Tony Brewer, Micron’s chief architect of near-data computing, says the collaboration aims to blend old and new memory technologies to boost high-performance computing (HPC) workloads. “We have efforts that look at how we could improve the memory devices themselves and efforts that look at how we can take traditional high-performance memory devices and run applications more efficiently.”

Part of the strategy is to implement a centralized memory pool would help mitigate the issue of over-provisioning the memory.

“In HPC systems that deploy AI, high performance but low-capacity memory (typically gigabytes in capacity) is typically coupled to the GPUs, whereas a conventional system with low-performance but high capacity memory (terabytes) is loosely coupled via the traditional HPC workhorses, central processing units (CPUs),” PNNL said. “With PNNL, Micron will create proof-of-concept shared GPU and CPU systems and combine them with additional external storage devices in the hundreds of terabytes range. Future systems will need rapid access to petabytes of memory – a thousand times more capacity than on a single GPU or CPU.”

The intent is to create a third level of memory hierarchy, Brewer explains. “The host would have some local memory, the GPU would have some local memory, but the main capacity memory is accessible to all compute resources across a switch, which would allow scaling of much larger systems.” This unified memory would let researchers using deep-learning algorithms to run a simulation while its results simultaneously feed back to the algorithm.

A centralized memory system could also benefit operations because an algorithm or scientific simulation can share data with, say, another program that’s tasked with analyzing those data. These converged application workflows are typical in DOE’s scientific discovery challenges. Sharing memory and moving it around involves other technical resources, says Andrés Márquez, a PNNL senior computer scientist. This centralized memory pool, on the other hand, would help mitigate the issue of over-provisioning the memory.

Because AI-aided data-driven science drives up demand for memory, an application can’t afford to partition and strand the memory. The result: memory keeps “piling up underutilized at various processing units. Having the capability of reducing that over-provisioning and getting more bang out of your buck by sharing that data across all those devices and different stages of workflow cannot be overemphasized,” Márquez explained.

Some of PNNL’s AI algorithms can underperform when memory is slow to access, Márquez says. In PNNL’s computational chemistry group, for instance, researchers use AI to study water’s molecular dynamics to see how it aggregates and interacts with other compounds. Water is a common solvent for commercial processes, so running simulations to understand how it acts with a molecule of interest is important.
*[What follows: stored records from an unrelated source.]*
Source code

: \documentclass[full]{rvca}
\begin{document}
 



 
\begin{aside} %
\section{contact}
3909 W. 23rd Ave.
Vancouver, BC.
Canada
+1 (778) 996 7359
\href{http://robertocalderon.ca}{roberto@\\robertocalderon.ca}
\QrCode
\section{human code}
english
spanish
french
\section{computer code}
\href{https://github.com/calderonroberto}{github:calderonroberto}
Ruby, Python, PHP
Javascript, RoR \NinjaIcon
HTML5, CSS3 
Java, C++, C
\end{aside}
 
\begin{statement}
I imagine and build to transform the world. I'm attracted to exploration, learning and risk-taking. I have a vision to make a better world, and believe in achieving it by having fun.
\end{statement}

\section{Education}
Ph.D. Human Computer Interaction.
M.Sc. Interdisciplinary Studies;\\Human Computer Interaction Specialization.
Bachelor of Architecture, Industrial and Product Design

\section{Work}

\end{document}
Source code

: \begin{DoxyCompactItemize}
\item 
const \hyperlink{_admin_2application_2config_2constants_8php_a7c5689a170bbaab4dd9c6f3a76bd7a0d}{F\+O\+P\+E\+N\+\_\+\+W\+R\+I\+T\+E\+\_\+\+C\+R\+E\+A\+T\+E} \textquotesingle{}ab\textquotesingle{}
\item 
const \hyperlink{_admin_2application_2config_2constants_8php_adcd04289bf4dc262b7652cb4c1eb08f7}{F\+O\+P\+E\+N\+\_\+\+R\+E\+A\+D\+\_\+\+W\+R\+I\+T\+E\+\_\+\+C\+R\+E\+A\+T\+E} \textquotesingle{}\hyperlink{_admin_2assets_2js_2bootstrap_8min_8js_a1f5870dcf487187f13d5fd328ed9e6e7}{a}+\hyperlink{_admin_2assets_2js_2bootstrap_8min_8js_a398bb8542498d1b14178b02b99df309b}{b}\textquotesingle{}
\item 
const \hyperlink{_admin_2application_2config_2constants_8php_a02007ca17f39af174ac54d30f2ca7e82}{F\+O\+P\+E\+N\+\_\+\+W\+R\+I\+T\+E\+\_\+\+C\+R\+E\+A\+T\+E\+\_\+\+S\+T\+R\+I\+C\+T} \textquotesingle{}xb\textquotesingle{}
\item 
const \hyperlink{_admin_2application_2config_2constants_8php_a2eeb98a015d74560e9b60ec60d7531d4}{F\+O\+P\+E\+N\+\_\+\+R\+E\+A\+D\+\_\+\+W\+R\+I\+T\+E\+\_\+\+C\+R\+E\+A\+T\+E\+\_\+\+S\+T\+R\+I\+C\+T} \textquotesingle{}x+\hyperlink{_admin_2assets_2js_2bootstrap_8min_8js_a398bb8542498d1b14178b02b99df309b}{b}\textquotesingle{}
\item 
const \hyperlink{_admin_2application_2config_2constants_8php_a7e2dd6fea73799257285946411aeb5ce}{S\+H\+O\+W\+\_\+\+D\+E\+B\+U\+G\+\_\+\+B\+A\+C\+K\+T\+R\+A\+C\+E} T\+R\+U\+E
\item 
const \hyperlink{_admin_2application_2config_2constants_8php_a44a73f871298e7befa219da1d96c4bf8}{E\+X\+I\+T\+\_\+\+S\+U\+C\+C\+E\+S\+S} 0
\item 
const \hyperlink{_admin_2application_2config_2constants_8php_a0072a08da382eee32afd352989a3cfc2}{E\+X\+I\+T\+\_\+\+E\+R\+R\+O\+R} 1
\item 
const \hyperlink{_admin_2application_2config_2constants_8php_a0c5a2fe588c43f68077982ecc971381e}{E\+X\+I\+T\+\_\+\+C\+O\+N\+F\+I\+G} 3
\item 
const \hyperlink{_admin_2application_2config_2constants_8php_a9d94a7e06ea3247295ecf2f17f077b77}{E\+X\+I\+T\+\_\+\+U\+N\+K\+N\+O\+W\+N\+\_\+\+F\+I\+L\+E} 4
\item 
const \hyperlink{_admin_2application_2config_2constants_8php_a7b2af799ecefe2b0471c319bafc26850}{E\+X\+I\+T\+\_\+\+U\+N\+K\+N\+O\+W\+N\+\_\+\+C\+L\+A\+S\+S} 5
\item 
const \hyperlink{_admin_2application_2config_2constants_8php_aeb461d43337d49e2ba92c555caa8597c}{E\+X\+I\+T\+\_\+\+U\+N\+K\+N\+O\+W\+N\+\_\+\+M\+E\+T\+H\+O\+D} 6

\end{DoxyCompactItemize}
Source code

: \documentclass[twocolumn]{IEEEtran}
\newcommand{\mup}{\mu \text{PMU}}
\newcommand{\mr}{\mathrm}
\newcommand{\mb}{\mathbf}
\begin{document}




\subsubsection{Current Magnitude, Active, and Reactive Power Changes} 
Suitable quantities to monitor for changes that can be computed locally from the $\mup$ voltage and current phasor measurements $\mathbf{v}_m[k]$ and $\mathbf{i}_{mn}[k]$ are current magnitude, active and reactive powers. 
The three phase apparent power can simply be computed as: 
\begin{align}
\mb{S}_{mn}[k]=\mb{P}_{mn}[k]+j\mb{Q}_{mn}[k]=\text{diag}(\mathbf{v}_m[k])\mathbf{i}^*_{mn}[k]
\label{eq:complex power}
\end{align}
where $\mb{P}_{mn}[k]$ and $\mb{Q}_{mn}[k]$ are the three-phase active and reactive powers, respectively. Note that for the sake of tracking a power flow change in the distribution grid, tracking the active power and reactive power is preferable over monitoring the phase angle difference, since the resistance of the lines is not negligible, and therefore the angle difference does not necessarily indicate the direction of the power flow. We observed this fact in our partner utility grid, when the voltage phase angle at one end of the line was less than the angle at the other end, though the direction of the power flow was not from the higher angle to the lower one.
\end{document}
A separate research team at Richland is using AI and neural networks to modernize the power grid’s transmission lines.

Micron’s Brewer said he looks forward not only to the development of tools with PNNL but also for commercial use – by any company working on large-scale data analysis. “We are looking at algorithms,” he said, “and understanding how we can advance these memory technologies to better meet the needs of those applications.”

PNNL’s computational science problems provide Micron a way to observe applications that will most stress the memory.  Those findings will help Brewer and colleagues develop products that help industry meet its memory requirements.

Ang, too, said he expects the project to help AI at large, pointing out that the Micron partnership isn’t “just a specialized one-off for DOE or scientific computing. The hope is that we’re going to break new ground and understand how we can support applications with pooled memory in a way that can be communicated to the community through enhancements to the CXL standard.”